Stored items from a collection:
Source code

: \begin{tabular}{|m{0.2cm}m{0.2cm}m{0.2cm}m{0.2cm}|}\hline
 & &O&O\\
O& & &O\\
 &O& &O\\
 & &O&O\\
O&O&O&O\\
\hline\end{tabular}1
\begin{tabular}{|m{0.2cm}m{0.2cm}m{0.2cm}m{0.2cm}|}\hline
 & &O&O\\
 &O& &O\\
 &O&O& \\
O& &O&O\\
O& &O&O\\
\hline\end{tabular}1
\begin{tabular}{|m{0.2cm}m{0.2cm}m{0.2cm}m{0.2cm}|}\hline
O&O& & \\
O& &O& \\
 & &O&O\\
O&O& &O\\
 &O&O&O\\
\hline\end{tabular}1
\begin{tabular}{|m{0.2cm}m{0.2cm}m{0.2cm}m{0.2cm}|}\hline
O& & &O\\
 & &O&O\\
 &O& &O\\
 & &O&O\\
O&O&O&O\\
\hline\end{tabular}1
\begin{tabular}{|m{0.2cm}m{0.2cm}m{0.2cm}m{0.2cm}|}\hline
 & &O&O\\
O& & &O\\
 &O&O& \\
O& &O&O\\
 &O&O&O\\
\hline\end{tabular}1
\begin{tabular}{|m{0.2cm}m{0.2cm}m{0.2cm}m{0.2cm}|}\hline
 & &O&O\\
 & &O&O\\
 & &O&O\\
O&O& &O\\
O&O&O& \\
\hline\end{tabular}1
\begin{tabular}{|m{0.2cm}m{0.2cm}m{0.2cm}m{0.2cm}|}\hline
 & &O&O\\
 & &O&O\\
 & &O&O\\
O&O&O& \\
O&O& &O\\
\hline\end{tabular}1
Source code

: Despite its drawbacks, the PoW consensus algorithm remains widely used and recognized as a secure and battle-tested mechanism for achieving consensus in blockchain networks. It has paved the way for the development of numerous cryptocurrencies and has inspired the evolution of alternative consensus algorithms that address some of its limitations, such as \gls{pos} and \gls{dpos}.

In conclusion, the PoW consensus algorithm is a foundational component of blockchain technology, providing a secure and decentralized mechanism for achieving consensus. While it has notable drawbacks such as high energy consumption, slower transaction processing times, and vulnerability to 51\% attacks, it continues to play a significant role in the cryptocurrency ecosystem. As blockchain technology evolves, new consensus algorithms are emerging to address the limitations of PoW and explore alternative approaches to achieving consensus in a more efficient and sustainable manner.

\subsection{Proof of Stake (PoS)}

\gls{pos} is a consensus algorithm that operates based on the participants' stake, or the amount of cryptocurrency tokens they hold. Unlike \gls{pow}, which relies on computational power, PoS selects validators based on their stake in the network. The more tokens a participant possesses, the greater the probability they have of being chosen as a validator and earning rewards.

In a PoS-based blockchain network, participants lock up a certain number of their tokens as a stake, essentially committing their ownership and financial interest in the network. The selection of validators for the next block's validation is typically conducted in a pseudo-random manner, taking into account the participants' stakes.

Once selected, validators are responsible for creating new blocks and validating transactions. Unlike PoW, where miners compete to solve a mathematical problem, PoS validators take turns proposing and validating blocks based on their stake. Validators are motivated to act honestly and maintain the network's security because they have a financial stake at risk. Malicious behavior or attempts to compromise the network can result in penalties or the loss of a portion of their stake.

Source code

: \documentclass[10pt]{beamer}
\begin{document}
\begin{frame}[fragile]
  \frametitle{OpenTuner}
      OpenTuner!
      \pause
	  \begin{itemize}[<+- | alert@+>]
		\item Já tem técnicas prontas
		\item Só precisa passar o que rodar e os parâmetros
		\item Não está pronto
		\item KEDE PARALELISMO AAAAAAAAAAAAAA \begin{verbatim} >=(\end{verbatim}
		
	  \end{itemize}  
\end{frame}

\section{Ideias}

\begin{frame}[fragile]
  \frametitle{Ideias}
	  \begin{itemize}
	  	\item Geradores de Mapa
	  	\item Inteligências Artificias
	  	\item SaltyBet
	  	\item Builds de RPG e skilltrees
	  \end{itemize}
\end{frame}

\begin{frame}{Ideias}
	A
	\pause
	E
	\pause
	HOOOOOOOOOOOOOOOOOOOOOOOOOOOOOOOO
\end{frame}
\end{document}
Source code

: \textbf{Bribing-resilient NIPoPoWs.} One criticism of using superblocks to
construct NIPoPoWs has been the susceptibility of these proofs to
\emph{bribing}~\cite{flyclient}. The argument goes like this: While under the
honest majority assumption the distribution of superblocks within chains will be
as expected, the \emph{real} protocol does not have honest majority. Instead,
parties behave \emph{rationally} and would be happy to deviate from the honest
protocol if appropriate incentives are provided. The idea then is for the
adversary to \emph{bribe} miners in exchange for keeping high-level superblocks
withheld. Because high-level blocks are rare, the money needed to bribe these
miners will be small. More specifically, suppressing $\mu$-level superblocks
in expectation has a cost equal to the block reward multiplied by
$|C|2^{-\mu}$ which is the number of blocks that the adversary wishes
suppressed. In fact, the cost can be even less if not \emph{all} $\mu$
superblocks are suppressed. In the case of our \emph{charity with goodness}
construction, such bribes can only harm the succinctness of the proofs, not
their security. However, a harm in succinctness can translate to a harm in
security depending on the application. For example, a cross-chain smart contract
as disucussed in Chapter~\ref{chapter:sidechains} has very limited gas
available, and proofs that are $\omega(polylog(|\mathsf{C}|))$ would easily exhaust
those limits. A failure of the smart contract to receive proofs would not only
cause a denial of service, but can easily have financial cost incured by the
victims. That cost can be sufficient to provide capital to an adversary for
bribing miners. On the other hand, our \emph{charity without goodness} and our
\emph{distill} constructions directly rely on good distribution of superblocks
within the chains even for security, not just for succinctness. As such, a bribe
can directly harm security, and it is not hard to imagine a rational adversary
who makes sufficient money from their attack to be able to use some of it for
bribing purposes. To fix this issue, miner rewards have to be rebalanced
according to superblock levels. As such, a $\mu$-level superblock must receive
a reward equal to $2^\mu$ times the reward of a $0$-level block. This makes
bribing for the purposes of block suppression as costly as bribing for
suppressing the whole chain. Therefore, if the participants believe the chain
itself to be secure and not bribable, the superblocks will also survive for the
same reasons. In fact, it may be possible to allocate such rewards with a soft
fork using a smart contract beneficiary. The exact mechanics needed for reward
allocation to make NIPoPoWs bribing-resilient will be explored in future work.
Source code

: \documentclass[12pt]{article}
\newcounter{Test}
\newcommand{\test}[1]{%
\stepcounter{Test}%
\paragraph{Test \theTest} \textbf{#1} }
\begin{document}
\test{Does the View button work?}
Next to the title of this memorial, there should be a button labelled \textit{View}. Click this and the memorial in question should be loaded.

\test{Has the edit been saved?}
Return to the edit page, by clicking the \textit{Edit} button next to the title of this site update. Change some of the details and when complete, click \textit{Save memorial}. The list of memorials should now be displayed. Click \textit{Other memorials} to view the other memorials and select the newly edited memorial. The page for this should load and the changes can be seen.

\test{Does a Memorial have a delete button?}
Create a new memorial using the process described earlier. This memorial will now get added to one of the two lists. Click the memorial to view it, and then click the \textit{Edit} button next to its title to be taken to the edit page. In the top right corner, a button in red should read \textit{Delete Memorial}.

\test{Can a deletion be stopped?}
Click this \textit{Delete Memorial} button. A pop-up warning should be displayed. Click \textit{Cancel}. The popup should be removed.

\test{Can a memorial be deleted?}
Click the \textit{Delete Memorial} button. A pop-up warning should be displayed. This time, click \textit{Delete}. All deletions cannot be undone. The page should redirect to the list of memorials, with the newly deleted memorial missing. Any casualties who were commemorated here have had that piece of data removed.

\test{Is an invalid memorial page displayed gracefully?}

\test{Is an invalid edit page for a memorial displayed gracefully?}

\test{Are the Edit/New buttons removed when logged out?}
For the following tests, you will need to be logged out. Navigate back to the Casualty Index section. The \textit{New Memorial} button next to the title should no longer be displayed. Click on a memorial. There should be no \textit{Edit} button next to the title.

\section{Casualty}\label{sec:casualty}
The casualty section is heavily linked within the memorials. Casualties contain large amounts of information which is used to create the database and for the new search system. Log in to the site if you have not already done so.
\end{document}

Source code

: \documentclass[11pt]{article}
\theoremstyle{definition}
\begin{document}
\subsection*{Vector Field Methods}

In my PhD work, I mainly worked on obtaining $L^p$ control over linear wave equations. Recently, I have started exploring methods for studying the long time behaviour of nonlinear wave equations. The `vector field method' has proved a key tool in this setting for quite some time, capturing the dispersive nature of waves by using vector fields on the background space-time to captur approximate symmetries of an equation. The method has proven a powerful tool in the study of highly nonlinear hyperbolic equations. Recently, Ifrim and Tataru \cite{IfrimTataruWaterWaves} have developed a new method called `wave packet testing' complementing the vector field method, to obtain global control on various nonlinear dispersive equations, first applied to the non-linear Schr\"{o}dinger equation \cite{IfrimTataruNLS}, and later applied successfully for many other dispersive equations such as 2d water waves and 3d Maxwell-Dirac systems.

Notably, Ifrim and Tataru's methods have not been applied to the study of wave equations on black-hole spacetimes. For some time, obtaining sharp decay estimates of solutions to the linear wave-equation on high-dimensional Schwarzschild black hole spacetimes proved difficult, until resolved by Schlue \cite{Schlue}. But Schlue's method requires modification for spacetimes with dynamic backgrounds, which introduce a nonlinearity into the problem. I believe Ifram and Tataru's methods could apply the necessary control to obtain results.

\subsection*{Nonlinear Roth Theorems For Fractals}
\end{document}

▶ What is required
In the entries, how many lines include the string "equation"? Only the number should be given.

▶ Exercise answer
2